---------- SUPPLIED ENTRIES ----------

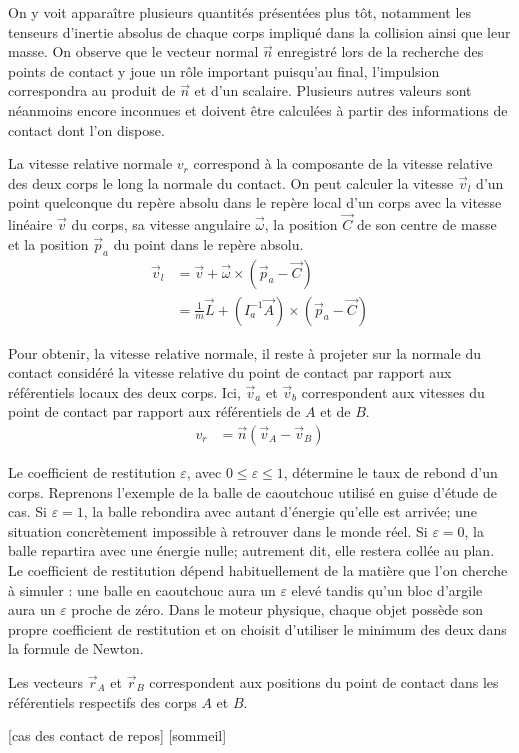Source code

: On y voit apparaître plusieurs quantités présentées plus tôt,
notamment les tenseurs d'inertie absolus de chaque corps impliqué dans
la collision ainsi que leur masse. On observe que le vecteur normal
$\vec{n}$ enregistré lors de la recherche des points de contact y joue
un rôle important puisqu'au final, l'impulsion correspondra au produit
de $\vec{n}$ et d'un scalaire. Plusieurs autres valeurs sont néanmoins
encore inconnues et doivent être calculées à partir des informations
de contact dont l'on dispose.

La vitesse relative normale $v_r$ correspond à la composante de la
vitesse relative des deux corps le long la normale du contact. On peut
calculer la vitesse $\vec{v}_l$ d'un point quelconque du repère absolu
dans le repère local d'un corps avec la vitesse linéaire $\vec{v}$ du
corps, sa vitesse angulaire $\vec{\omega}$, la position $\vec{C}$ de
son centre de masse et la position $\vec{p}_a$ du point dans le repère
absolu.
\begin{align*}
  \vec{v}_l &= \vec{v} + \vec{\omega} \times (\vec{p}_a - \vec{C}) \\
            &= \frac{1}{m} \vec{L} + (I^{-1}_a \vec{A}) \times (\vec{p}_a - \vec{C})
\end{align*}

Pour obtenir, la vitesse relative normale, il reste à projeter sur la
normale du contact considéré la vitesse relative du point de contact
par rapport aux référentiels locaux des deux corps. Ici, $\vec{v}_a$
et $\vec{v}_b$ correspondent aux vitesses du point de contact par
rapport aux référentiels de $A$ et de $B$.
\begin{align*}
  v_r &= \vec{n} (\vec{v}_{A} - \vec{v}_{B})
\end{align*}

Le coefficient de restitution $\varepsilon$, avec $0 \leq \varepsilon
\leq 1$, détermine le taux de rebond d'un corps. Reprenons l'exemple
de la balle de caoutchouc utilisé en guise d'étude de cas. Si
$\varepsilon = 1$, la balle rebondira avec autant d'énergie qu'elle
est arrivée; une situation concrètement impossible à retrouver dans le
monde réel. Si $\varepsilon = 0$, la balle repartira avec une énergie
nulle; autrement dit, elle restera collée au plan. Le coefficient de
restitution dépend habituellement de la matière que l'on cherche à
simuler : une balle en caoutchouc aura un $\varepsilon$ elevé tandis
qu'un bloc d'argile aura un $\varepsilon$ proche de zéro. Dans le
moteur physique, chaque objet possède son propre coefficient de
restitution et on choisit d'utiliser le minimum des deux dans la
formule de Newton.

Les vecteurs $\vec{r}_A$ et $\vec{r}_B$ correspondent aux positions du
point de contact dans les référentiels respectifs des corps $A$ et $B$.

[cas des contact de repos]
[sommeil]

----------

**WORK ITEM**
I'd like the data above duplicated exactly, with no pictures included.

**WORKED SOLUTION**
Source code

: On y voit apparaître plusieurs quantités présentées plus tôt,
notamment les tenseurs d'inertie absolus de chaque corps impliqué dans
la collision ainsi que leur masse. On observe que le vecteur normal
$\vec{n}$ enregistré lors de la recherche des points de contact y joue
un rôle important puisqu'au final, l'impulsion correspondra au produit
de $\vec{n}$ et d'un scalaire. Plusieurs autres valeurs sont néanmoins
encore inconnues et doivent être calculées à partir des informations
de contact dont l'on dispose.

La vitesse relative normale $v_r$ correspond à la composante de la
vitesse relative des deux corps le long la normale du contact. On peut
calculer la vitesse $\vec{v}_l$ d'un point quelconque du repère absolu
dans le repère local d'un corps avec la vitesse linéaire $\vec{v}$ du
corps, sa vitesse angulaire $\vec{\omega}$, la position $\vec{C}$ de
son centre de masse et la position $\vec{p}_a$ du point dans le repère
absolu.
\begin{align*}
  \vec{v}_l &= \vec{v} + \vec{\omega} \times (\vec{p}_a - \vec{C}) \\
            &= \frac{1}{m} \vec{L} + (I^{-1}_a \vec{A}) \times (\vec{p}_a - \vec{C})
\end{align*}

Pour obtenir, la vitesse relative normale, il reste à projeter sur la
normale du contact considéré la vitesse relative du point de contact
par rapport aux référentiels locaux des deux corps. Ici, $\vec{v}_a$
et $\vec{v}_b$ correspondent aux vitesses du point de contact par
rapport aux référentiels de $A$ et de $B$.
\begin{align*}
  v_r &= \vec{n} (\vec{v}_{A} - \vec{v}_{B})
\end{align*}

Le coefficient de restitution $\varepsilon$, avec $0 \leq \varepsilon
\leq 1$, détermine le taux de rebond d'un corps. Reprenons l'exemple
de la balle de caoutchouc utilisé en guise d'étude de cas. Si
$\varepsilon = 1$, la balle rebondira avec autant d'énergie qu'elle
est arrivée; une situation concrètement impossible à retrouver dans le
monde réel. Si $\varepsilon = 0$, la balle repartira avec une énergie
nulle; autrement dit, elle restera collée au plan. Le coefficient de
restitution dépend habituellement de la matière que l'on cherche à
simuler : une balle en caoutchouc aura un $\varepsilon$ elevé tandis
qu'un bloc d'argile aura un $\varepsilon$ proche de zéro. Dans le
moteur physique, chaque objet possède son propre coefficient de
restitution et on choisit d'utiliser le minimum des deux dans la
formule de Newton.

Les vecteurs $\vec{r}_A$ et $\vec{r}_B$ correspondent aux positions du
point de contact dans les référentiels respectifs des corps $A$ et $B$.

[cas des contact de repos]
[sommeil]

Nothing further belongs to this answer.